| Your instructions |
Among the entries below, extract exactly the lines that run from the one with "Everything is executed" through the one with "the source-domain statistics.", both ends included.

| Supplied records |
↓

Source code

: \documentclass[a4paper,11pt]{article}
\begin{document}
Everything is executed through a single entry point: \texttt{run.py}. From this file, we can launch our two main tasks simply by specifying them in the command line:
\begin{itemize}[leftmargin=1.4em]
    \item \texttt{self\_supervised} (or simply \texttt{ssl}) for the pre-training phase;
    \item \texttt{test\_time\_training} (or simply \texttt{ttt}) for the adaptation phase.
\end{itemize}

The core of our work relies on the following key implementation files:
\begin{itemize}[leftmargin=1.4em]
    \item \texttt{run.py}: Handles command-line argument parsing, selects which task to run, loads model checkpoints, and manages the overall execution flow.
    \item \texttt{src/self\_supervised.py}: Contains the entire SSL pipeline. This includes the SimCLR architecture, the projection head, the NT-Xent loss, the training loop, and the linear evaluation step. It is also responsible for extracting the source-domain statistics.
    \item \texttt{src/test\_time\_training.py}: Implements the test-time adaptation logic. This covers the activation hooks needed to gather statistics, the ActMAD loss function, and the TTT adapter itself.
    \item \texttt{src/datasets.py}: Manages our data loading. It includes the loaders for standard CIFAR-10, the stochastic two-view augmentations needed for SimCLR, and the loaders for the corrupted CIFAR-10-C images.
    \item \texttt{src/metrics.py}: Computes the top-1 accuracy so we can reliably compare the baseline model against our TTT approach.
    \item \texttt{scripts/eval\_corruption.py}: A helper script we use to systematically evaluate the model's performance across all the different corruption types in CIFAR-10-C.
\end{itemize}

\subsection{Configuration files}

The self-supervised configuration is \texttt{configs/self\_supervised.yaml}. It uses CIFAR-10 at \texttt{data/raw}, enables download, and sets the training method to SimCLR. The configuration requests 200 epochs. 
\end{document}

↑

| Task output |
Everything is executed through a single entry point: \texttt{run.py}. From this file, we can launch our two main tasks simply by specifying them in the command line:
\begin{itemize}[leftmargin=1.4em]
    \item \texttt{self\_supervised} (or simply \texttt{ssl}) for the pre-training phase;
    \item \texttt{test\_time\_training} (or simply \texttt{ttt}) for the adaptation phase.
\end{itemize}

The core of our work relies on the following key implementation files:
\begin{itemize}[leftmargin=1.4em]
    \item \texttt{run.py}: Handles command-line argument parsing, selects which task to run, loads model checkpoints, and manages the overall execution flow.
    \item \texttt{src/self\_supervised.py}: Contains the entire SSL pipeline. This includes the SimCLR architecture, the projection head, the NT-Xent loss, the training loop, and the linear evaluation step. It is also responsible for extracting the source-domain statistics.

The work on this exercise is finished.